Das Berufungsgericht sprach aus, dass der Wert des Entscheidungsgegenstands 5.000 EUR, nicht jedoch 30.000 EUR übersteige. Die ordentliche Revision sei zulässig, weil Judikatur des Obersten Gerichtshof zur Frage fehle, ob auch im Fall eines Irrtums bei Unterfertigung des Ergebnisses der Vermessung für den Grenzkataster die Judikatur zur Entstehung einer Dienstbarkeit bei Teilung der Liegenschaft anzuwenden sei oder ob die Parteien auf eine Berichtigung des Grenzkatasters im Verwaltungsweg zu verweisen seien.

Dagegen richtet sich die Revision der Beklagten mit einem Abänderungsantrag, hilfsweise wird ein Aufhebungsantrag gestellt.

Der Kläger beantragt, die Revision zurückzuweisen, hilfsweise ihr nicht Folge zu geben.

Rechtliche Beurteilung

Die Revision ist zulässig, sie ist auch berechtigt.

Zu Unrecht hat das Berufungsgericht das rechtliche Interesse des Klägers ungeprüft gelassen. Der Mangel des rechtlichen Interesses an einer Feststellungsklage ist nämlich auch im Rechtsmittelverfahren von Amts wegen wahrzunehmen (RIS-Justiz RS0039123).

Zweck der Feststellungsklage ist es, die Rechtslage dort zu klären, wo ein von der Rechtsordnung anerkanntes Bedürfnis zur Klärung streitiger Rechtsbeziehungen besteht (RIS-Justiz RS0037422). Das Vorliegen des Feststellungsinteresses ist Voraussetzung für den Feststellungsanspruch (RIS-Justiz RS0039177). Es muss irgendeine streitverhindernde oder sonstige Rechtswirkung zwischen den Parteien des vorliegenden Rechtsstreits denkbar sein (RIS-Justiz RS0039080). Voraussetzung ist eine unmittelbare Wirkung des festzustellenden Rechts auf die Rechtsposition der die Feststellung beantragenden Partei (1 Ob 176/10d). Die Feststellung von Rechten oder Rechtsverhältnissen, die im Verhältnis zu nicht am Verfahren beteiligten Dritten bestehen, ist zwar nicht generell ausgeschlossen. Ein solches Begehren ist jedoch nur zulässig, wenn das festzustellende Recht oder Rechtsverhältnis die Rechtssphäre des Klägers oder des Beklagten unmittelbar berührt (RIS-Justiz RS0038819), also unmittelbar in seinen Rechtsbereich hineinreicht, diesen stört und beeinträchtigt (RIS-Justiz RS0038958). Ein bloß wirtschaftliches Interesse allein genügt nicht. Bei der Feststellung von Drittrechtsverhältnissen ist das rechtliche Interesse genau zu prüfen, weil das Feststellungsurteil einem am Verfahren nicht beteiligten Dritten gegenüber keine Rechtskraftwirkung äußert (4 Ob 93/09v mwN). Das rechtliche Interesse fehlt, wenn die Rechtskraftwirkung des Feststellungsurteils die Beseitigung der Unsicherheit über das Rechtsverhältnis nicht garantieren kann und damit die Rechtsverhältnisse des Klägers durch das Verhalten des Beklagten nicht unmittelbar berührt werden (1 Ob 49/09a, RIS-Justiz RS0039071).

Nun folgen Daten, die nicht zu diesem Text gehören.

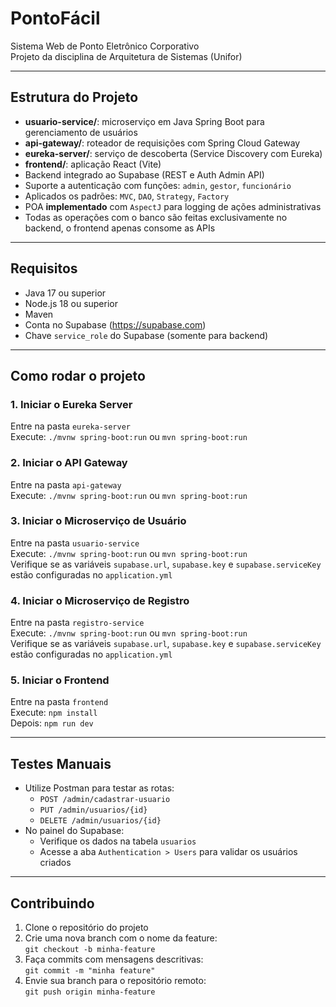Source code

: # PontoFácil

Sistema Web de Ponto Eletrônico Corporativo  
Projeto da disciplina de Arquitetura de Sistemas (Unifor)

---

## Estrutura do Projeto

- **usuario-service/**: microserviço em Java Spring Boot para gerenciamento de usuários  
- **api-gateway/**: roteador de requisições com Spring Cloud Gateway  
- **eureka-server/**: serviço de descoberta (Service Discovery com Eureka)  
- **frontend/**: aplicação React (Vite)  
- Backend integrado ao Supabase (REST e Auth Admin API)  
- Suporte a autenticação com funções: `admin`, `gestor`, `funcionário`  
- Aplicados os padrões: `MVC`, `DAO`, `Strategy`, `Factory`
- POA **implementado** com `AspectJ` para logging de ações administrativas
- Todas as operações com o banco são feitas exclusivamente no backend, o frontend apenas consome as APIs

---

## Requisitos

- Java 17 ou superior  
- Node.js 18 ou superior  
- Maven  
- Conta no Supabase (https://supabase.com)  
- Chave `service_role` do Supabase (somente para backend)

---

## Como rodar o projeto

### 1. Iniciar o Eureka Server

Entre na pasta `eureka-server`  
Execute: `./mvnw spring-boot:run` ou `mvn spring-boot:run`

### 2. Iniciar o API Gateway

Entre na pasta `api-gateway`  
Execute: `./mvnw spring-boot:run` ou `mvn spring-boot:run`

### 3. Iniciar o Microserviço de Usuário

Entre na pasta `usuario-service`  
Execute: `./mvnw spring-boot:run` ou `mvn spring-boot:run`  
Verifique se as variáveis `supabase.url`, `supabase.key` e `supabase.serviceKey` estão configuradas no `application.yml`

### 4. Iniciar o Microserviço de Registro

Entre na pasta `registro-service`  
Execute: `./mvnw spring-boot:run` ou `mvn spring-boot:run`  
Verifique se as variáveis `supabase.url`, `supabase.key` e `supabase.serviceKey` estão configuradas no `application.yml`

### 5. Iniciar o Frontend

Entre na pasta `frontend`  
Execute: `npm install`  
Depois: `npm run dev`

---

## Testes Manuais

- Utilize Postman para testar as rotas:
  - `POST /admin/cadastrar-usuario`
  - `PUT /admin/usuarios/{id}`
  - `DELETE /admin/usuarios/{id}`
- No painel do Supabase:
  - Verifique os dados na tabela `usuarios`
  - Acesse a aba `Authentication > Users` para validar os usuários criados

---

## Contribuindo

1. Clone o repositório do projeto  
2. Crie uma nova branch com o nome da feature:  
   `git checkout -b minha-feature`  
3. Faça commits com mensagens descritivas:  
   `git commit -m "minha feature"`  
4. Envie sua branch para o repositório remoto:  
   `git push origin minha-feature`
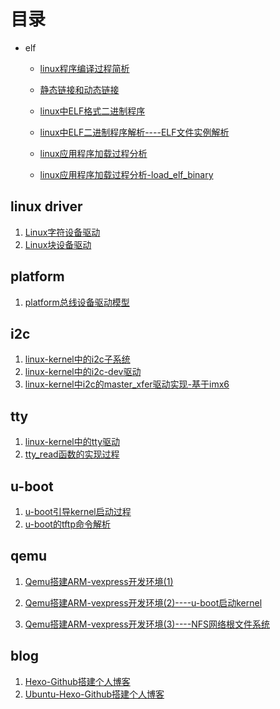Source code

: # 目录



* elf

  * [linux程序编译过程简析](elf/linux程序编译过程简析.md)
  * [静态链接和动态链接](elf/静态链接和动态链接.md)

  * [linux中ELF格式二进制程序](elf/linux中ELF格式二进制程序.md)
  * [linux中ELF二进制程序解析----ELF文件实例解析](elf/linux中ELF二进制程序解析----ELF文件实例解析.md)
  * [linux应用程序加载过程分析](elf/linux应用程序加载过程分析.md)
  * [linux应用程序加载过程分析-load_elf_binary](elf/linux应用程序加载过程分析-load_elf_binary.md)





## linux driver

1. [Linux字符设备驱动](https://github.com/Mshrimp/mshrimp_blog/blob/master/linux-driver/Linux字符设备驱动.md)
2. [Linux块设备驱动](https://github.com/Mshrimp/mshrimp_blog/blob/master/linux-driver/Linux块设备驱动.md)



## platform

1. [platform总线设备驱动模型](https://github.com/Mshrimp/mshrimp_blog/blob/master/linux-driver/platform总线设备驱动模型.md)



## i2c

1. [linux-kernel中的i2c子系统](https://github.com/Mshrimp/mshrimp_blog/blob/master/linux-i2c/linux-kernel中的i2c子系统.md)
2. [linux-kernel中的i2c-dev驱动](https://github.com/Mshrimp/mshrimp_blog/blob/master/linux-i2c/linux-kernel中的i2c-dev驱动.md)
3. [linux-kernel中i2c的master_xfer驱动实现-基于imx6](https://github.com/Mshrimp/mshrimp_blog/blob/master/linux-i2c/linux-kernel中i2c的master_xfer驱动实现-基于imx6.md)


## tty

1. [linux-kernel中的tty驱动](https://github.com/Mshrimp/mshrimp_blog/blob/master/linux-tty/linux-kernel中的tty驱动.md)
2. [tty_read函数的实现过程](https://github.com/Mshrimp/mshrimp_blog/blob/master/linux-tty/tty_read函数的实现过程.md)



## u-boot

1. [u-boot引导kernel启动过程](https://github.com/Mshrimp/mshrimp_blog/blob/master/u-boot/u-boot引导kernel启动过程.md)
2. [u-boot的tftp命令解析](https://github.com/Mshrimp/mshrimp_blog/blob/master/u-boot/u-boot的tftp命令解析.md)



## qemu

1. [Qemu搭建ARM-vexpress开发环境(1)](https://github.com/Mshrimp/mshrimp_blog/blob/master/qemu/Qemu搭建ARM-vexpress开发环境(1).md)

2. [Qemu搭建ARM-vexpress开发环境(2)----u-boot启动kernel](https://github.com/Mshrimp/mshrimp_blog/blob/master/qemu/Qemu搭建ARM-vexpress开发环境(2)----u-boot启动kernel.md)

3. [Qemu搭建ARM-vexpress开发环境(3)----NFS网络根文件系统](https://github.com/Mshrimp/mshrimp_blog/blob/master/qemu/Qemu搭建ARM-vexpress开发环境(3)----NFS网络根文件系统.md)





## blog

1. [Hexo-Github搭建个人博客](https://github.com/Mshrimp/mshrimp_blog/blob/master/blog_hexo/Hexo-Github搭建个人博客.md)
2. [Ubuntu-Hexo-Github搭建个人博客](https://github.com/Mshrimp/mshrimp_blog/blob/master/blog_hexo/Ubuntu-Hexo-Github搭建个人博客.md)

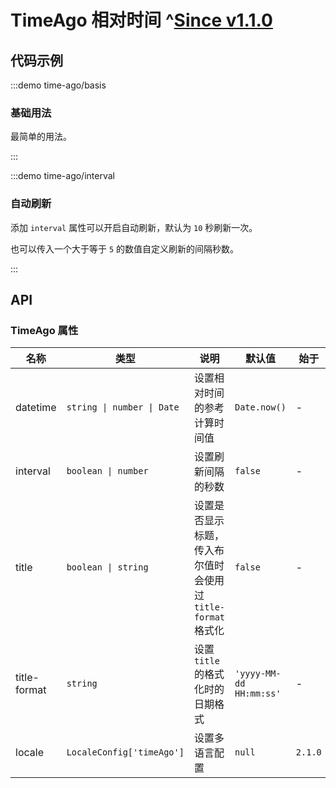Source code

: # TimeAgo 相对时间 ^[Since v1.1.0](!s)

## 代码示例

:::demo time-ago/basis

### 基础用法

最简单的用法。

:::

:::demo time-ago/interval

### 自动刷新

添加 `interval` 属性可以开启自动刷新，默认为 `10` 秒刷新一次。

也可以传入一个大于等于 `5` 的数值自定义刷新的间隔秒数。

:::

## API

### TimeAgo 属性

| 名称         | 类型                       | 说明                                                         | 默认值                  | 始于    |
| ------------ | -------------------------- | ------------------------------------------------------------ | ----------------------- | ------- |
| datetime     | `string \| number \| Date` | 设置相对时间的参考计算时间值                                 | `Date.now()`            | -       |
| interval     | `boolean \| number`        | 设置刷新间隔的秒数                                           | `false`                 | -       |
| title        | `boolean \| string`        | 设置是否显示标题，传入布尔值时会使用过 `title-format` 格式化 | `false`                 | -       |
| title-format | `string`                   | 设置 `title` 的格式化时的日期格式                            | `'yyyy-MM-dd HH:mm:ss'` | -       |
| locale       | `LocaleConfig['timeAgo']`  | 设置多语言配置                                               | `null`                  | `2.1.0` |
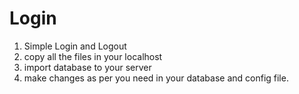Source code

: # Login
1. Simple Login and Logout
2. copy all the files in your localhost
3. import database to your server
4. make changes as per you need in your database and config file.

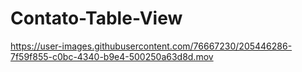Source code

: # Contato-Table-View


https://user-images.githubusercontent.com/76667230/205446286-7f59f855-c0bc-4340-b9e4-500250a63d8d.mov


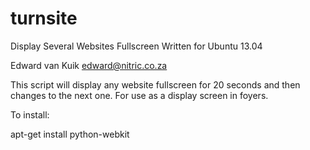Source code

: turnsite
========

Display Several Websites Fullscreen
Written for Ubuntu 13.04

Edward van Kuik
edward@nitric.co.za

This script will display any website fullscreen for 20 seconds and then changes to the next one. 
For use as a display screen in foyers. 

To install:

apt-get install python-webkit


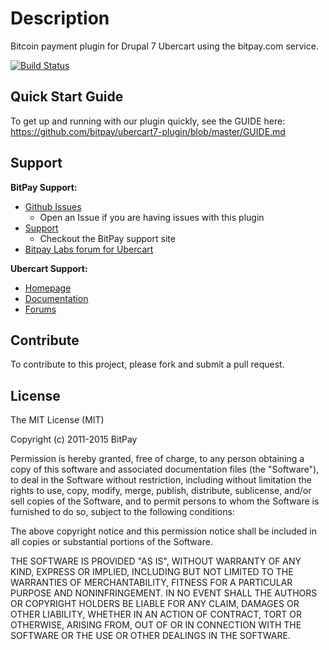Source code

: # Description

Bitcoin payment plugin for Drupal 7 Ubercart using the bitpay.com service.

[![Build Status](https://travis-ci.org/bitpay/ubercart7-plugin.svg?branch=master)](https://travis-ci.org/bitpay/ubercart7-plugin)

## Quick Start Guide

To get up and running with our plugin quickly, see the GUIDE here: https://github.com/bitpay/ubercart7-plugin/blob/master/GUIDE.md


## Support

**BitPay Support:**

* [Github Issues](https://github.com/bitpay/ubercart7-plugin/issues)
  * Open an Issue if you are having issues with this plugin
* [Support](https://support.bitpay.com/)
  * Checkout the BitPay support site
* [Bitpay Labs forum for Ubercart](http://bitpaylabs.com/c/plugins/ubercart)

**Ubercart Support:**

* [Homepage](http://www.ubercart.org/)
* [Documentation](http://www.ubercart.org/docs)
* [Forums](http://www.ubercart.org/forum)

## Contribute

To contribute to this project, please fork and submit a pull request.

## License

The MIT License (MIT)

Copyright (c) 2011-2015 BitPay

Permission is hereby granted, free of charge, to any person obtaining a copy
of this software and associated documentation files (the "Software"), to deal
in the Software without restriction, including without limitation the rights
to use, copy, modify, merge, publish, distribute, sublicense, and/or sell
copies of the Software, and to permit persons to whom the Software is
furnished to do so, subject to the following conditions:

The above copyright notice and this permission notice shall be included in
all copies or substantial portions of the Software.

THE SOFTWARE IS PROVIDED "AS IS", WITHOUT WARRANTY OF ANY KIND, EXPRESS OR
IMPLIED, INCLUDING BUT NOT LIMITED TO THE WARRANTIES OF MERCHANTABILITY,
FITNESS FOR A PARTICULAR PURPOSE AND NONINFRINGEMENT. IN NO EVENT SHALL THE
AUTHORS OR COPYRIGHT HOLDERS BE LIABLE FOR ANY CLAIM, DAMAGES OR OTHER
LIABILITY, WHETHER IN AN ACTION OF CONTRACT, TORT OR OTHERWISE, ARISING FROM,
OUT OF OR IN CONNECTION WITH THE SOFTWARE OR THE USE OR OTHER DEALINGS IN
THE SOFTWARE.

Der Kläger ist im Zeitpunkt der Klagseinbringung nicht mehr Eigentümer der Liegenschaft gewesen. Durch die strittige Frage, ob eine Servitut zugunsten der Liegenschaft, die nun im Eigentum eines Dritten steht, besteht, wird seine Rechtsposition somit nicht unmittelbar beeinträchtigt. Die Klärung der Streitfrage dient auch nicht der Abklärung seines Rechtsverhältnisses zur Beklagten. Durch die Feststellung soll nur eine mögliche Vorfrage für allfällige Ansprüche des am Verfahren nicht beteiligten Dritten gegen den Kläger geklärt werden. Dies kann aber nach der dargelegten Rechtslage kein rechtliches Interesse begründen. Dem Kläger fehlt das rechtliche Interesse an seinem Feststellungsbegehren. Das Klagebegehren ist daher abzuweisen, ohne dass auf die anderen Rechtsfragen eingegangen werden kann.

Die Kostenentscheidung gründet sich auf §§ 50, 41 ZPO. Der ERV-Zuschlag gemäß § 23a RATG gebührt nur für verfahrenseinleitende, nicht jedoch für fortgesetzte Schriftsätze, unter denen nicht nur Rechtsmittel, sondern auch weitere Rechtsmittelbeantwortungen zu verstehen sind (RIS-Justiz RS0126594).